[EXTRACTED INFORMATION]

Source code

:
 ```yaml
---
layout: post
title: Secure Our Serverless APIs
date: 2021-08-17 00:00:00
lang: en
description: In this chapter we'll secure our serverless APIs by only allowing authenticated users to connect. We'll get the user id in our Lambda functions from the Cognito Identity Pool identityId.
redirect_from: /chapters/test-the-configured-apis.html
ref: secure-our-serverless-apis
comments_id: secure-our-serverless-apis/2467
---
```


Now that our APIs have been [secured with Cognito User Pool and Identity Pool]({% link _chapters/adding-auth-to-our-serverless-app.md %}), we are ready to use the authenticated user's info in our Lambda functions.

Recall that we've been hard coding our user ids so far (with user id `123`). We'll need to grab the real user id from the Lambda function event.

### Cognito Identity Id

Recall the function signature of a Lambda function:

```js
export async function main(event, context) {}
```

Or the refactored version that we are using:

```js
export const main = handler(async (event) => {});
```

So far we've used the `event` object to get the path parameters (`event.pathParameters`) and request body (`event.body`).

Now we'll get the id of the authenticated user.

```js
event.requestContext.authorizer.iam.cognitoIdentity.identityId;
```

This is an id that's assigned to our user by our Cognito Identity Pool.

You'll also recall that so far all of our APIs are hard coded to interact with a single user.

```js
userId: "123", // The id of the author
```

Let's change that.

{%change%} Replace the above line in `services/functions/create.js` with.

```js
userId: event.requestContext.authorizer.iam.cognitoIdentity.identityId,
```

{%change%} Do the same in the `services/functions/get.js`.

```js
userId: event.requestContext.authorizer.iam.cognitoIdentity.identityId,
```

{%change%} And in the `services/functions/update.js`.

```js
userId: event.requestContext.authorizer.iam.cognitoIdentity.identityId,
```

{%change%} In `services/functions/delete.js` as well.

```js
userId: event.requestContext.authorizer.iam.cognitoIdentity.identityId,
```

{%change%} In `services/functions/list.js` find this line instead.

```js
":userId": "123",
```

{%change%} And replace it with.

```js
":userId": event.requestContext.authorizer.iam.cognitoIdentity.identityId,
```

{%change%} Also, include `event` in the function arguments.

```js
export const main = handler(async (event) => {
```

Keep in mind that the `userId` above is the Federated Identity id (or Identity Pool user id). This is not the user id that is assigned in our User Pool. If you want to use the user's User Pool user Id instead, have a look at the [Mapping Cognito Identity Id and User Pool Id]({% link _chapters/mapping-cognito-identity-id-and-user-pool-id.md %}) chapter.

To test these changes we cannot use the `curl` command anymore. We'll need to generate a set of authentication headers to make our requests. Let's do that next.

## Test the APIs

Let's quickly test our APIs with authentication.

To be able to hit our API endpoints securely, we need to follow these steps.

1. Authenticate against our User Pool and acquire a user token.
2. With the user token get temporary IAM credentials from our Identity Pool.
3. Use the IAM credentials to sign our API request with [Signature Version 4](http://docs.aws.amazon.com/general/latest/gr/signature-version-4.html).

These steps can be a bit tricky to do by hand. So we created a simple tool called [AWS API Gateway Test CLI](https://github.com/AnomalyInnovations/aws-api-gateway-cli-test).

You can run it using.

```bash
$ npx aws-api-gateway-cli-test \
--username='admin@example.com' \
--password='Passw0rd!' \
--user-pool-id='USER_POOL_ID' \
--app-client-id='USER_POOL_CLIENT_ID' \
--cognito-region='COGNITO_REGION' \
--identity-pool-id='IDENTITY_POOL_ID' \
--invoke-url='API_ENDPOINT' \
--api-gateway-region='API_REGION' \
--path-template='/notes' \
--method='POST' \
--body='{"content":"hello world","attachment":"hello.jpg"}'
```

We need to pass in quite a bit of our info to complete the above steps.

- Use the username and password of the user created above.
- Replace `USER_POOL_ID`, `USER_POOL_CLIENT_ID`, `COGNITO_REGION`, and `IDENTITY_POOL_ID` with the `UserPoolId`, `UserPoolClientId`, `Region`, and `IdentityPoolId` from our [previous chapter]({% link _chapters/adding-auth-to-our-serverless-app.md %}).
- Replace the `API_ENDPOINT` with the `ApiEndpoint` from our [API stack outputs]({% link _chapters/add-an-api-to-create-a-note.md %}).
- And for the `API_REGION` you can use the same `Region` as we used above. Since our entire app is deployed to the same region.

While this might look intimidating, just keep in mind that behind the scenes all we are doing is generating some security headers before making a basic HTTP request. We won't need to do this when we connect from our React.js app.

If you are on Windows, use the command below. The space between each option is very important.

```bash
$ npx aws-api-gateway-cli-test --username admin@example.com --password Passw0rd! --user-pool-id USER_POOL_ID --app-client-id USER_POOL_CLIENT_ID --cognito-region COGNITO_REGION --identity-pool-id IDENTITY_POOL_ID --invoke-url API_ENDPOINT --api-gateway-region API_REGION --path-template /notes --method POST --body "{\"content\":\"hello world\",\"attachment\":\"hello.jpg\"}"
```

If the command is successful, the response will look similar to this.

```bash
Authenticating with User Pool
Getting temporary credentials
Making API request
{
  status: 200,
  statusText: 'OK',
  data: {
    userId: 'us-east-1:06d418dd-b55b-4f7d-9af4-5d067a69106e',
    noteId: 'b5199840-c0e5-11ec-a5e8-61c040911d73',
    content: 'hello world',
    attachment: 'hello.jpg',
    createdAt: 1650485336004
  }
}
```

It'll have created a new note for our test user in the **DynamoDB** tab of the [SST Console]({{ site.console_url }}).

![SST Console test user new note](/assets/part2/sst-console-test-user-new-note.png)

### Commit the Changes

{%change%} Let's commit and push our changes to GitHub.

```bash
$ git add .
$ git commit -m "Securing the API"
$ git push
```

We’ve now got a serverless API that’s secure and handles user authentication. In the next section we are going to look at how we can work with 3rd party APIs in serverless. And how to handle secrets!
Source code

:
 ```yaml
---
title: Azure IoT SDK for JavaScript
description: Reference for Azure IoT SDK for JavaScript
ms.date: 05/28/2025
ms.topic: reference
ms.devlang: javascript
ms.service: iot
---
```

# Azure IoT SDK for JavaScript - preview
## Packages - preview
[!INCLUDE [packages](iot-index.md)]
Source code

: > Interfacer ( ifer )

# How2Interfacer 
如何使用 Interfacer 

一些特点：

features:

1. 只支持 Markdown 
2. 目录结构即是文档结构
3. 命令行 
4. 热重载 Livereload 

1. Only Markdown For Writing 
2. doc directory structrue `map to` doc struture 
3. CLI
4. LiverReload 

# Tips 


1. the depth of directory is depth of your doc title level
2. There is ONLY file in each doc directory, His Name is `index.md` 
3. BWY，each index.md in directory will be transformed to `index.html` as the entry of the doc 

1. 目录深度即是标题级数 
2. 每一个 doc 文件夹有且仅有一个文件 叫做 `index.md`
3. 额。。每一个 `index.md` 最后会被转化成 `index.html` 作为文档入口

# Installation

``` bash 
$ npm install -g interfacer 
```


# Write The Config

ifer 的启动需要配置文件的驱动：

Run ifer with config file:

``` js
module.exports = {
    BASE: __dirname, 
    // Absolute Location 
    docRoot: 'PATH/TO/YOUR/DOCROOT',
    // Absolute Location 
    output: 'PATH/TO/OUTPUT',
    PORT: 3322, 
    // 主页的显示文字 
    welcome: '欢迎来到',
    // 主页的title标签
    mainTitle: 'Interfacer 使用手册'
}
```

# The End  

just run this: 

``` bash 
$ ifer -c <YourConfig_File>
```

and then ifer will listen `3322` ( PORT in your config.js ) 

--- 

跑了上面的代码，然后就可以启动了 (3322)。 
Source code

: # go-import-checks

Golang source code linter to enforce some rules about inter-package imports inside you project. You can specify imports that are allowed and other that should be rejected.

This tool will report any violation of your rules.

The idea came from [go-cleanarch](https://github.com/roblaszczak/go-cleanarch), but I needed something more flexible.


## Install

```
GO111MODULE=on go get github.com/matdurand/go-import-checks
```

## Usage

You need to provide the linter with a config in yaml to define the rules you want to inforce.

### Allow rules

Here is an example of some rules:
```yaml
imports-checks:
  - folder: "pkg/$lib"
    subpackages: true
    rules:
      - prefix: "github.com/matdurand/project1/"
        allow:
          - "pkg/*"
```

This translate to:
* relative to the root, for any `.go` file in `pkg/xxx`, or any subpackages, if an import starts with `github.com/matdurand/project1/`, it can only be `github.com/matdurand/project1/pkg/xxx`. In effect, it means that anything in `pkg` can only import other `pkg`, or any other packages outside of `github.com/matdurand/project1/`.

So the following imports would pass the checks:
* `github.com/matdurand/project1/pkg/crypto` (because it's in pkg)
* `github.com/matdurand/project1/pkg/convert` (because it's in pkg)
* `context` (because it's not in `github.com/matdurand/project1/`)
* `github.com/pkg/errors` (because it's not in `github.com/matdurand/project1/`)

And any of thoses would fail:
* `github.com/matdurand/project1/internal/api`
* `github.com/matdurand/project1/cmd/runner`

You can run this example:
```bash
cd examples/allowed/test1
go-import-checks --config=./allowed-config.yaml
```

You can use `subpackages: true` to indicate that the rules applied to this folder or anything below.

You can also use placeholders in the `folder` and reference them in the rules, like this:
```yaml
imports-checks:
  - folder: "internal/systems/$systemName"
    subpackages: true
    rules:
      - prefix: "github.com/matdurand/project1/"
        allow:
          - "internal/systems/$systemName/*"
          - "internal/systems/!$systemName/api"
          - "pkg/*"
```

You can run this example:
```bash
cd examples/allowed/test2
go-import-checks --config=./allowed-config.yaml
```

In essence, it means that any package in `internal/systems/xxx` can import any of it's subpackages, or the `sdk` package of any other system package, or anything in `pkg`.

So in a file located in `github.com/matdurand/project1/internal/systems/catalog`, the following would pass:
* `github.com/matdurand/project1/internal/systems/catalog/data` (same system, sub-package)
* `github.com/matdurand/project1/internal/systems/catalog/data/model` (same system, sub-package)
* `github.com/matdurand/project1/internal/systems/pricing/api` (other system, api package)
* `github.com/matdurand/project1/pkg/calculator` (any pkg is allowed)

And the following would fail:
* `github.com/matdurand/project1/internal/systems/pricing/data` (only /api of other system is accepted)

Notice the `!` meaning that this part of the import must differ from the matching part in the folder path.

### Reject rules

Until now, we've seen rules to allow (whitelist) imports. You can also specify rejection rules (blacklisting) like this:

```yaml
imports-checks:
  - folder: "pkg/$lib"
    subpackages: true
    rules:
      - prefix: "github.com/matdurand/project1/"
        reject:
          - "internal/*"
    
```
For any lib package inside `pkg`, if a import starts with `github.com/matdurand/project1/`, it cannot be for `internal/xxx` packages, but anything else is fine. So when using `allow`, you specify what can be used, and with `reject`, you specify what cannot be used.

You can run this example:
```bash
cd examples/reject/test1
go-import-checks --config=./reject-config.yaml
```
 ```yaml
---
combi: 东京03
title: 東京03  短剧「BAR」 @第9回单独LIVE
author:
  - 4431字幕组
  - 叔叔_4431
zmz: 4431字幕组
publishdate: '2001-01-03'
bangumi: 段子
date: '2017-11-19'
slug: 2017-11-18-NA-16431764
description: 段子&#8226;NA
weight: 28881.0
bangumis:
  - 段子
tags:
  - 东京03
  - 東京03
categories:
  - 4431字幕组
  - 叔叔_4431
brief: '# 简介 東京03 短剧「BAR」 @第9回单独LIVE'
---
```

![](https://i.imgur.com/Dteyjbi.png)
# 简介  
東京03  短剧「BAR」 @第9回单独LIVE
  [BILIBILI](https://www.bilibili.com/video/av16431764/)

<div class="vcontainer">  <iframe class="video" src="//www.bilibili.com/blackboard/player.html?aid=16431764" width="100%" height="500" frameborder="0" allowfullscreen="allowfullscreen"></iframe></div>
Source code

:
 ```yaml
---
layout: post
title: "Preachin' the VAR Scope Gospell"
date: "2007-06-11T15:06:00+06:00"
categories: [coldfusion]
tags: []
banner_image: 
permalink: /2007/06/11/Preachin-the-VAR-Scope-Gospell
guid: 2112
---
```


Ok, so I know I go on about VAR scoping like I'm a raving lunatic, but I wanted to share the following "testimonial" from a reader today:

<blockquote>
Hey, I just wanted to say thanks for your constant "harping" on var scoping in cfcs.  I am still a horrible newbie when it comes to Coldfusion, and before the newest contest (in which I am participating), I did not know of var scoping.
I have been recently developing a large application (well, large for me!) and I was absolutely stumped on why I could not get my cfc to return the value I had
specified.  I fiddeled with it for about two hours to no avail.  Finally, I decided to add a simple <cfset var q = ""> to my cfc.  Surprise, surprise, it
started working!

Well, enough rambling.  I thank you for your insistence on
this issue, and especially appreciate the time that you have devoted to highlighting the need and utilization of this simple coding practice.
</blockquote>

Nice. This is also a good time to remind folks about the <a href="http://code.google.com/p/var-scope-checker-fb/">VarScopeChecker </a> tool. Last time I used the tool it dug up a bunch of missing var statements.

[/EXTRACTED INFORMATION]

TASK GOAL: Search the entries for the word "steps" and show every line that has it.

EXERCISE RESPONSE:
To be able to hit our API endpoints securely, we need to follow these steps.
These steps can be a bit tricky to do by hand. So we created a simple tool called [AWS API Gateway Test CLI](https://github.com/AnomalyInnovations/aws-api-gateway-cli-test).
We need to pass in quite a bit of our info to complete the above steps.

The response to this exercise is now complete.